Originally published March 25, 2009, this is still one of the posts I hold dearest to my heart. Most of you haven’t seen it because you haven’t been around that long. Welcome to New Mommy Help. Put your feet up and experience the beauty of your child’s relationship with his or her daddy.
I was talking to a friend yesterday who told me her husband just couldn’t handle their two kids by himself. Or, maybe it was that he didn’t think he could? Or, was it that she didn’t trust him to handle it well? Doesn’t really matter. It got me thinking. I have heard that from lots of moms and it just doesn’t compute for me.
The first time I left Todd alone with our twins to go to the grocery store, he called me 45 minutes later. I was standing in line at the checkout feeling good to be “alone”. When I answered the call he said, “You have to come home. They won’t stop crying and it’s driving me crazy.” To be fair, I breastfed and the boys were only about 6 weeks old. He felt helpless to calm them. So, I went home. And, a week later I went to get my hair cut. This time I left him some pumped milk he could offer if things got scary. Now, years later, Todd is on his own with all four of our kids without any problems.

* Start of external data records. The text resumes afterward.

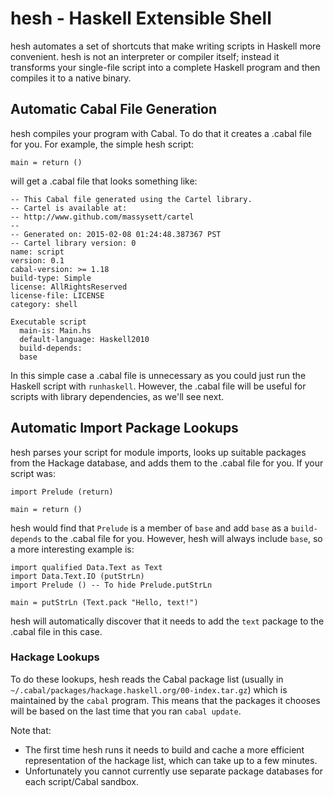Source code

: # hesh - Haskell Extensible Shell

hesh automates a set of shortcuts that make writing scripts in Haskell more convenient. hesh is not an interpreter or compiler itself; instead it transforms your single-file script into a complete Haskell program and then compiles it to a native binary.

## Automatic Cabal File Generation

hesh compiles your program with Cabal. To do that it creates a .cabal file for you. For example, the simple hesh script:

```
main = return ()
```

will get a .cabal file that looks something like:

```
-- This Cabal file generated using the Cartel library.
-- Cartel is available at:
-- http://www.github.com/massysett/cartel
--
-- Generated on: 2015-02-08 01:24:48.387367 PST
-- Cartel library version: 0
name: script
version: 0.1
cabal-version: >= 1.18
build-type: Simple
license: AllRightsReserved
license-file: LICENSE
category: shell

Executable script
  main-is: Main.hs
  default-language: Haskell2010
  build-depends:
  base
```

In this simple case a .cabal file is unnecessary as you could just run the Haskell script with `runhaskell`. However, the .cabal file will be useful for scripts with library dependencies, as we'll see next.

## Automatic Import Package Lookups

hesh parses your script for module imports, looks up suitable packages from the Hackage database, and adds them to the .cabal file for you. If your script was:

```
import Prelude (return)

main = return ()
```

hesh would find that `Prelude` is a member of `base` and add `base` as a `build-depends` to the .cabal file for you. However, hesh will always include `base`, so a more interesting example is:

```
import qualified Data.Text as Text
import Data.Text.IO (putStrLn)
import Prelude () -- To hide Prelude.putStrLn

main = putStrLn (Text.pack "Hello, text!")
```

hesh will automatically discover that it needs to add the `text` package to the .cabal file in this case.

### Hackage Lookups

To do these lookups, hesh reads the Cabal package list (usually in `~/.cabal/packages/hackage.haskell.org/00-index.tar.gz`) which is maintained by the `cabal` program. This means that the packages it chooses will be based on the last time that you ran `cabal update`.

Note that:

* The first time hesh runs it needs to build and cache a more efficient representation of the hackage list, which can take up to a few minutes.
* Unfortunately you cannot currently use separate package databases for each script/Cabal sandbox.
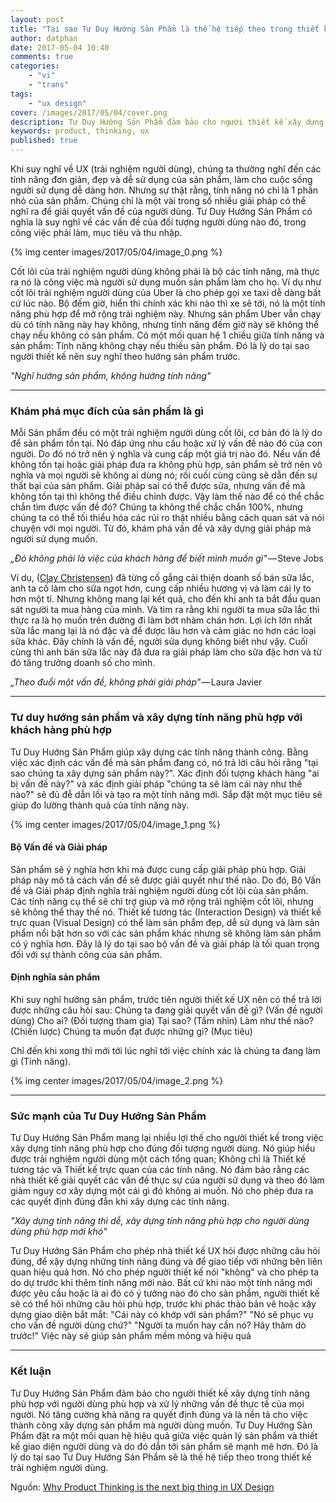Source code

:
 ```yaml
---
layout: post
title: "Tại sao Tư Duy Hướng Sản Phẩm là thế hệ tiếp theo trong thiết kế trải nghiệm người dùng"
author: datphan
date: 2017-05-04 10:40
comments: true
categories:
    - "vi"
    - "trans"
tags:
    - "ux design"
cover: /images/2017/05/04/cover.png
description: Tư Duy Hướng Sản Phẩm đảm bảo cho người thiết kế xây dựng tính năng phù hợp với người dùng phù hợp và xử lý những vấn đề thực tế của mọi người. Nó tăng cường khả năng ra quyết định đúng và là nền tả cho việc thành công xây dựng sản phẩm mà người dùng muốn. Tư Duy Hướng Sản Phẩm đặt ra một mối quan hệ hiệu quả giữa việc quản lý sản phẩm và thiết kế giao diện người dùng và do đó dẫn tới sản phẩm sẽ mạnh mẽ hơn.
keywords: product, thinking, ux
published: true
---
```


Khi suy nghĩ về UX (trải nghiệm người dùng), chúng ta thường nghĩ đến các tính năng đơn giản, đẹp và dễ sử dụng của sản phẩm, làm cho cuộc sống người sử dụng dễ dàng hơn. Nhưng sự thật rằng, tính năng nó chỉ là 1 phần nhỏ của sản phẩm. Chúng chỉ là một vài trong số nhiều giải pháp có thể nghĩ ra để giải quyết vấn đề của người dùng. Tư Duy Hướng Sản Phẩm có nghĩa là suy nghĩ về các vấn đề của đối tượng người dùng nào đó, trong công việc phải làm, mục tiêu và thu nhập.

{% img center images/2017/05/04/image_0.png %}

<!-- more -->


Cốt lõi của trải nghiệm người dùng không phải là bộ các tính năng, mà thực ra nó là công việc mà người sử dụng muốn sản phẩm làm cho họ. Ví dụ như cốt lõi trải nghiệm người dùng của Uber là cho phép gọi xe taxi dễ dàng bất cứ lúc nào. Bộ đếm giờ, hiển thì chính xác khi nào thì xe sẽ tới, nó là một tính năng phù hợp để mở rộng trải nghiệm này. Nhưng sản phẩm Uber vẫn chạy dù có tính năng này hay không, nhưng tính năng đếm giờ này sẽ không thể chạy nếu không có sản phẩm. Có một mối quan hệ 1 chiều giữa tính năng và sản phẩm: Tính năng không chạy nếu thiếu sản phẩm. Đó là lý do tại sao người thiết kế nên suy nghĩ theo hướng sản phẩm trước.

*"Nghĩ hướng sản phẩm, không hướng tính năng"*

* * *


### **Khám phá mục đích của sản phẩm là gì**

Mỗi Sản phẩm đều có một trải nghiệm người dùng cốt lõi, cơ bản đó là lý do để sản phẩm tồn tại. Nó đáp ứng nhu cầu hoặc xử lý vấn đề nào đó của con người. Do đó nó trở nên ý nghĩa và cung cấp một giá trị nào đó. Nếu vấn đề không tồn tại hoặc giải pháp đưa ra không phù hợp, sản phẩm sẽ trở nên vô nghĩa và mọi người sẽ không ai dùng nó; rồi cuối cùng cũng sẽ dẫn đến sự thất bại của sản phẩm. Giải pháp sai có thể được sửa, nhưng vấn đề mà không tồn tại thì không thể điều chỉnh được. Vậy làm thế nào để có thể chắc chắn tìm được vấn đề đó? Chúng ta không thể chắc chắn 100%, nhưng chúng ta có thể tối thiểu hóa các rủi ro thật nhiều bằng cách quan sát và nói chuyện với mọi người. Từ đó, khám phá vấn đề và xây dựng giải pháp mà người sử dụng muốn.


*„Đó không phải là việc của khách hàng để biết mình muốn gì"* — Steve Jobs


Ví dụ, ([Clay Christensen](http://ipony.de/?p=3495])) đã từng cố gắng cải thiện doanh số bán sữa lắc, anh ta cố làm cho sữa ngọt hơn, cung cấp nhiều hương vị và làm cái ly to hơn một tí. Nhưng không mang lại kết quả, cho đến khi anh ta bắt đầu quan sát người ta mua hàng của mình. Và tìm ra rằng khi người ta mua sữa lắc thì thực ra là họ muốn trên đường đi làm bớt nhàm chán hơn. Lợi ích lớn nhất sữa lắc mang lại là nó đặc và để được lâu hơn và cảm giác no hơn các loại sữa khác. Đây chính là vấn đề, người sửa dụng không biết như vậy. Cuối cùng thì anh bán sữa lắc này đã đưa ra giải pháp làm cho sữa đặc hơn và từ đó tăng trưởng doanh số cho mình.


*„Theo đuổi một vấn đề, không phải giải pháp"* — Laura Javier


* * *


### **Tư duy hướng sản phẩm và xây dựng tính năng phù hợp với khách hàng phù hợp**

Tư Duy Hướng Sản Phẩm giúp xây dựng các tính năng thành công. Bằng việc xác định các vấn đề mà sản phẩm đang có, nó trả lời câu hỏi rằng "tại sao chúng ta xây dựng sản phẩm này?". Xác định đối tượng khách hàng "ai bị vấn đề này?" và xác định giải pháp "chúng ta sẽ làm cái này như thế nào?" sẽ đủ đễ dẫn lối và tạo ra một tính năng mới. Sắp đặt một mục tiêu sẽ giúp đo lường thành quả của tính năng này.

{% img center images/2017/05/04/image_1.png %}

#### **Bộ Vấn đề và Giải pháp**

Sản phẩm sẽ ý nghĩa hơn khi mà được cung cấp giải pháp phù hợp. Giải pháp này mô tả cách vấn đề sẽ được giải quyết như thế nào. Do đó, Bộ Vấn đề và Giải pháp định nghĩa trải nghiệm người dùng cốt lõi của sản phẩm. Các tính năng cụ thể sẽ chỉ trợ giúp và mở rộng trải nghiệm cốt lõi, nhưng sẽ không thể thay thế nó. Thiết kế tương tác (Interaction Design) và thiết kế trực quan (Visual Design) có thể làm sản phẩm đẹp, dễ sử dụng và làm sản phẩm nổi bật hơn so với các sản phẩm khác nhưng sẽ không làm sản phẩm có ý nghĩa hơn. Đây là lý do tại sao bộ vấn đề và giải pháp là tối quan trọng đối với sự thành công của sản phẩm.

#### **Định nghĩa sản phẩm**

Khi suy nghĩ hướng sản phẩm, trước tiên người thiết kế UX nên có thể trả lời được những câu hỏi sau:
  Chúng ta đang giải quyết vấn đề gì? (Vấn đề người dùng)
  Cho ai? (Đối tượng tham gia)
  Tại sao? (Tầm nhìn)
  Làm như thế nào? (Chiến lược)
  Chúng ta muốn đạt được những gì? (Mục tiêu)

Chỉ đến khi xong thì mới tới lúc nghĩ tới việc chính xác là chúng ta đang làm gì (Tính năng).

{% img center images/2017/05/04/image_2.png %}

* * *


### **Sức mạnh của Tư Duy Hướng Sản Phẩm**

Tư Duy Hướng Sản Phẩm mang lại nhiều lợi thế cho người thiết kế trong việc xây dựng tính năng phù hợp cho đúng đối tượng người dùng. Nó giúp hiểu được trải nghiệm người dùng một cách tổng quan; Không chỉ là Thiết kế tương tác và Thiết kế trực quan của các tính năng. Nó đảm bảo rằng các nhà thiết kế giải quyết các vấn đề thực sự của người sử dụng và theo đó làm giảm nguy cơ xây dựng một cái gì đó không ai muốn. Nó cho phép đưa ra các quyết định đúng đắn khi xây dựng các tính năng.

*"Xây dựng tính năng thì dễ, xây dựng tính năng phù hợp cho người dùng dùng phù hợp mới khó"*


Tư Duy Hướng Sản Phẩm cho phép nhà thiết kế UX hỏi được những câu hỏi đúng, để xậy dựng những tính năng đúng và để giao tiếp với những bên liên quan hiệu quả hơn. Nó cho phép người thiết kế nói "không" và cho phép ta do dự trước khi thêm tính năng mới nào. Bất cứ khi nào một tính năng mới được yêu cầu hoặc là ai đó có ý tưởng nào đó cho sản phẩm, người thiết kế sẽ có thể hỏi những câu hỏi phù hợp, trước khi phác thảo bản vẽ hoặc xậy dựng giao diện bắt mắt:
  "Cái này có khớp với sản phẩm?"
  "Nó sẽ phục vụ cho vấn đề người dùng chứ?"
  "Người ta muốn hay cần nó? Hãy thăm dò trước!"
Việc này sẽ giúp sản phẩm mềm mỏng và hiệu quả

* * *


### **Kết luận**


Tư Duy Hướng Sản Phẩm đảm bảo cho người thiết kế xây dựng tính năng phù hợp với người dùng phù hợp và xử lý những vấn đề thực tế của mọi người. Nó tăng cường khả năng ra quyết định đúng và là nền tả cho việc thành công xây dựng sản phẩm mà người dùng muốn. Tư Duy Hướng Sản Phẩm đặt ra một mối quan hệ hiệu quả giữa việc quản lý sản phẩm và thiết kế giao diện người dùng và do đó dẫn tới sản phẩm sẽ mạnh mẽ hơn. Đó là lý do tại sao Tư Duy Hướng Sản Phẩm sẽ là thế hệ tiếp theo trong thiết kế trải nghiệm người dùng.




Nguồn: [Why Product Thinking is the next big thing in UX Design](https://medium.com/@jaf_designer/why-product-thinking-is-the-next-big-thing-in-ux-design-ee7de959f3fe)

Why can’t we moms let go? It seems to me that the underlying issue is fear. “If I don’t do it, it won’t get done right.” Are you afraid of leaving your baby/kids with your husband? Or is he afraid? First, I want to encourage you in this area. You are the mommy. Nobody else can be the mommy except you.

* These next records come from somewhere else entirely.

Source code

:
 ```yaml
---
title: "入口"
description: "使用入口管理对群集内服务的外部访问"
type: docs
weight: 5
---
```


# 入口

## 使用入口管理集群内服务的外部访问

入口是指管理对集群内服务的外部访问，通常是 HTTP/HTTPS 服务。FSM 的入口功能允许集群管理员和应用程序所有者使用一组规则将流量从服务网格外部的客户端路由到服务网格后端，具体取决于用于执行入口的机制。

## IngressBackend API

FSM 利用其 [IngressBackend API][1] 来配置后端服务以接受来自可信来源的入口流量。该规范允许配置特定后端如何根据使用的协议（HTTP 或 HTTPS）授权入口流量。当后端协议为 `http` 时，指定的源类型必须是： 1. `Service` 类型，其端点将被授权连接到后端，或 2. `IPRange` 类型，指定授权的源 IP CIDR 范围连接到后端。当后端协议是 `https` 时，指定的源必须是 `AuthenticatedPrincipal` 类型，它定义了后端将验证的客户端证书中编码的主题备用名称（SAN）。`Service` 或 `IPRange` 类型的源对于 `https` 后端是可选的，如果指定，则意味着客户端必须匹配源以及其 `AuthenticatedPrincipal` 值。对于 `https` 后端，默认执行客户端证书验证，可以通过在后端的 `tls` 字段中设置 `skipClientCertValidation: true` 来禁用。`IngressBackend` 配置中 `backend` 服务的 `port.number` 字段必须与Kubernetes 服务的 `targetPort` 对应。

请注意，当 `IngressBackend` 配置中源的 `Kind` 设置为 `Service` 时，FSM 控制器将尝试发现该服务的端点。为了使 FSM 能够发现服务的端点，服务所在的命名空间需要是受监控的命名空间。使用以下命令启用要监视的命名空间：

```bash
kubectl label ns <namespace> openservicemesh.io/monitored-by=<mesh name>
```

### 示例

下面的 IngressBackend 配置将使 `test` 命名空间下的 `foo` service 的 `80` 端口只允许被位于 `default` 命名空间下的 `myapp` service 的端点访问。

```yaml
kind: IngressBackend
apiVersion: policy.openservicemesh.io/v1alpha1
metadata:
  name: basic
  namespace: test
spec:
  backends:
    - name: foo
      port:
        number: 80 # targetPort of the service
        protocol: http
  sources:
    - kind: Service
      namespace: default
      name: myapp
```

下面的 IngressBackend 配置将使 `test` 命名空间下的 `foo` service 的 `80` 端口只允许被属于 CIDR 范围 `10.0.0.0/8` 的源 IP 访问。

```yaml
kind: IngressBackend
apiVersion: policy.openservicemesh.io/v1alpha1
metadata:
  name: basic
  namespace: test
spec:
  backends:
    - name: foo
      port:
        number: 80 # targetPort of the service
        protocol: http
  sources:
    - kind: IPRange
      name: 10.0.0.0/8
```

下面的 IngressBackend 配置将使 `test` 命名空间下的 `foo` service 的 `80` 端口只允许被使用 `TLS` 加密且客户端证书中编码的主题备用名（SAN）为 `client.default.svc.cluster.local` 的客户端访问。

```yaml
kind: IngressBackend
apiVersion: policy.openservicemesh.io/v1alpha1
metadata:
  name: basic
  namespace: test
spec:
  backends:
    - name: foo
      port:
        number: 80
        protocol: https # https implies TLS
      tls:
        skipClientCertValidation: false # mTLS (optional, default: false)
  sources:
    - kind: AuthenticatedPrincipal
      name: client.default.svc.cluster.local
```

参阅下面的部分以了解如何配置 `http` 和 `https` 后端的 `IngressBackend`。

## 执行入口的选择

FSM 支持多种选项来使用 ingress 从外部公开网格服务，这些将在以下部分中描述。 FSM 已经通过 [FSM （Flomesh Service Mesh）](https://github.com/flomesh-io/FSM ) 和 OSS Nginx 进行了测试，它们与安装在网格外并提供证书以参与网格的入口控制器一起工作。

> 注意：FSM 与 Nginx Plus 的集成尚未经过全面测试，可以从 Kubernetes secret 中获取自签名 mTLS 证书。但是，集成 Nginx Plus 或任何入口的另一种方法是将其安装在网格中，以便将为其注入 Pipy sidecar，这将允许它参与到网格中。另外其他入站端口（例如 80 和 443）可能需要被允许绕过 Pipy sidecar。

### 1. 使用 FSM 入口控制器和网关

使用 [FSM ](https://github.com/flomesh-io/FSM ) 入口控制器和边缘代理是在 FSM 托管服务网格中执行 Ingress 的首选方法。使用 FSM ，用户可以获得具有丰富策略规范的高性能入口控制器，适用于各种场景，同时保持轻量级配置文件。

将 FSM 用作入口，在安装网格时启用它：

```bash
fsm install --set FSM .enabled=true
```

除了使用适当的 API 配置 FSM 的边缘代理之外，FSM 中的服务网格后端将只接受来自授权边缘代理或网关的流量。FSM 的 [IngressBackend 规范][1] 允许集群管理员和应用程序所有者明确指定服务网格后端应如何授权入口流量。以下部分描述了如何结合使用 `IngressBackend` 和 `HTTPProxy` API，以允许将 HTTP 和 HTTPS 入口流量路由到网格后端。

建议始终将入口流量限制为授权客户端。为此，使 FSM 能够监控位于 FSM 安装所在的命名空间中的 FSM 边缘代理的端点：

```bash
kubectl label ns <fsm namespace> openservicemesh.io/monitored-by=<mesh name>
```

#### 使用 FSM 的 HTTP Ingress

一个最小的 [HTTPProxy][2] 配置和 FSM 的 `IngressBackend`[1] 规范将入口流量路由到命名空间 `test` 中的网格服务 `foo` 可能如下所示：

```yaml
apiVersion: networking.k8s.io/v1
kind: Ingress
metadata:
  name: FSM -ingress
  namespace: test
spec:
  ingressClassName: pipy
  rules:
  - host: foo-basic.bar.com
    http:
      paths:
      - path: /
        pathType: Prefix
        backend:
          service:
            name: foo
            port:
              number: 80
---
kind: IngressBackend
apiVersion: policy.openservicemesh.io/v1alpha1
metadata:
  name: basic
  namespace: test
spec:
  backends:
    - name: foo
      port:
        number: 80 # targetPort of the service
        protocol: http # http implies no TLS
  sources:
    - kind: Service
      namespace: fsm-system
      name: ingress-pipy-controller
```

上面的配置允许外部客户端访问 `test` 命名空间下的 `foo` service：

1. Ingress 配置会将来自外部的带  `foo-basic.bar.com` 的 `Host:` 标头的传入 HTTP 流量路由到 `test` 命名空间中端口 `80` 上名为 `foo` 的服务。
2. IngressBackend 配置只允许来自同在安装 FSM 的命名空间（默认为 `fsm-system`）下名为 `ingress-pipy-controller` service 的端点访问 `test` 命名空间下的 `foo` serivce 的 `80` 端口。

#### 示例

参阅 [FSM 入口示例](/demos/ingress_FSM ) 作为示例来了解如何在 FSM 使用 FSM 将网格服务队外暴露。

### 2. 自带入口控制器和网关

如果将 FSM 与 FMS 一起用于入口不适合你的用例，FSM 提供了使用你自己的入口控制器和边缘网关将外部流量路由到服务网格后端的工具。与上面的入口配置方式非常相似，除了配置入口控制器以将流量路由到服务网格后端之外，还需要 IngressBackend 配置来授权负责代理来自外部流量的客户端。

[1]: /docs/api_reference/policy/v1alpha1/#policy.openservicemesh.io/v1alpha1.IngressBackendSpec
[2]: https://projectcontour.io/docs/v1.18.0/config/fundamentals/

So, let him be the Daddy! He might feed them fruit loops and ice cream for dinner. He may not bathe them or if he does, he may get water in their faces. He just might read them 3 stories instead of exactly two. Does all of that really matter for one day? Or, maybe he will actually do a lot of things right. Could he actually do something better than you? You’ll never know until you let him try. Give him some space. The time you spend away will only serve to give you a much deserved break and boost Daddy’s confidence.
What will it do for the relationship between your baby and his daddy? We hear all the time how important it is for a baby to bond with her mother, but what about the bond with daddy?

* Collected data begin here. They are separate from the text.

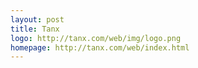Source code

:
 ```yaml
---
layout: post
title: Tanx
logo: http://tanx.com/web/img/logo.png
homepage: http://tanx.com/web/index.html
---
```


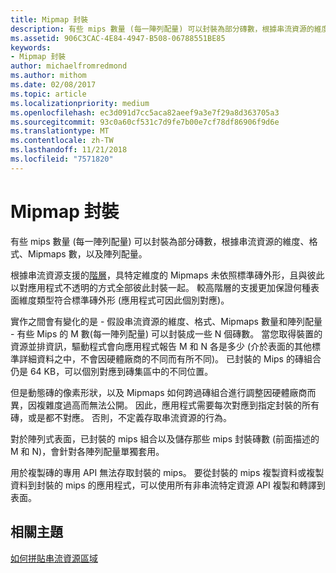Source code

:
 ```yaml
---
title: Mipmap 封裝
description: 有些 mips 數量 (每一陣列配量) 可以封裝為部分磚數，根據串流資源的維度、格式、Mipmaps 數，以及陣列配量。
ms.assetid: 906C3CAC-4E84-4947-B508-06788551BE85
keywords:
- Mipmap 封裝
author: michaelfromredmond
ms.author: mithom
ms.date: 02/08/2017
ms.topic: article
ms.localizationpriority: medium
ms.openlocfilehash: ec3d091d7cc5aca82aeef9a3e7f29a8d363705a3
ms.sourcegitcommit: 93c0a60cf531c7d9fe7b00e7cf78df86906f9d6e
ms.translationtype: MT
ms.contentlocale: zh-TW
ms.lasthandoff: 11/21/2018
ms.locfileid: "7571820"
---
```

# <a name="mipmap-packing"></a>Mipmap 封裝


有些 mips 數量 (每一陣列配量) 可以封裝為部分磚數，根據串流資源的維度、格式、Mipmaps 數，以及陣列配量。

根據串流資源支援的[階層](streaming-resources-features-tiers.md)，具特定維度的 Mipmaps 未依照標準磚外形，且與彼此以對應用程式不透明的方式全部彼此封裝一起。 較高階層的支援更加保證何種表面維度類型符合標準磚外形 (應用程式可因此個別對應)。

實作之間會有變化的是 - 假設串流資源的維度、格式、Mipmaps 數量和陣列配量 - 有些 Mips 的 M 數(每一陣列配量) 可以封裝成一些 N 個磚數。 當您取得裝置的資源並排資訊，驅動程式會向應用程式報告 M 和 N 各是多少 (介於表面的其他標準詳細資料之中，不會因硬體廠商的不同而有所不同)。 已封裝的 Mips 的磚組合仍是 64 KB，可以個別對應到磚集區中的不同位置。

但是動態磚的像素形狀，以及 Mipmaps 如何跨過磚組合進行調整因硬體廠商而異，因複雜度過高而無法公開。 因此，應用程式需要每次對應到指定封裝的所有磚，或是都不對應。 否則，不定義存取串流資源的行為。

對於陣列式表面，已封裝的 mips 組合以及儲存那些 mips 封裝磚數 (前面描述的 M 和 N)，會針對各陣列配量單獨套用。

用於複製磚的專用 API 無法存取封裝的 mips。 要從封裝的 mips 複製資料或複製資料到封裝的 mips 的應用程式，可以使用所有非串流特定資源 API 複製和轉譯到表面。

## <a name="span-idrelated-topicsspanrelated-topics"></a><span id="related-topics"></span>相關主題


[如何拼貼串流資源區域](how-a-streaming-resource-s-area-is-tiled.md)

 

 




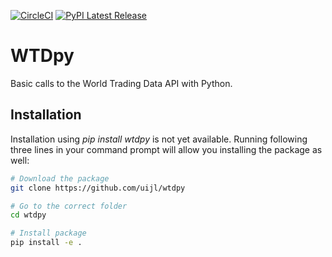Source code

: [![CircleCI](https://circleci.com/gh/uijl/wtdpy.svg?style=svg)](https://circleci.com/gh/uijl/wtdpy)
[![PyPI Latest Release](https://img.shields.io/pypi/v/wtdpy.svg)](https://pypi.org/project/wtdpy/)

# WTDpy

Basic calls to the World Trading Data API with Python.

## Installation

Installation using *pip install wtdpy* is not yet available. Running following three lines in your command prompt will allow you installing the package as well:

``` bash
# Download the package
git clone https://github.com/uijl/wtdpy

# Go to the correct folder
cd wtdpy

# Install package
pip install -e .
```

I’ll be the first to admit that I can be a little controlling when it comes to taking care of my kids. As moms, we all can lean in this direction because it’s what we do. We live each day serving our kids and rightly so. I can give the little ones a bath without getting one drop of water in their eyes. I can make the best oatmeal and tuck them in just right. Even the mistakes I make are sometimes heralded by my kids.
My husband does not do it the way I do. He’s got his own way with our kids. And I love it! Nobody can get a laugh like Daddy in our house. No one can beat him at making funny voices when reading a story. No one can out-dance him. No one can win a tickle war against him. He’s the first one the kids ask to play outside with them. And, best of all, I can leave our house knowing they will be loved and cared for while I’m gone. Notice I didn’t say they will have a good babysitter. A daddy is not a babysitter. He’s a parent.
Are you ready to let go a little? If you are unsure about how things will go, start small. Leave for one hour at a time and then expand the time a little with each outing. If Daddy needs it, give him detailed instructions on schedule, food, sleep, etc. Tell him you know he can do it. He needs to hear your approval and encouragement. One of the most discouraging things you can do to a new daddy is to tell him you don’t trust him with his own children. Even if you haven’t actually said it, maybe your actions and lack of trust speak for themselves. Let him ask questions and make sure you stay by the phone in case he needs you. Take slow steps. It gets easier each time and your confidence (as well as his) will grow too.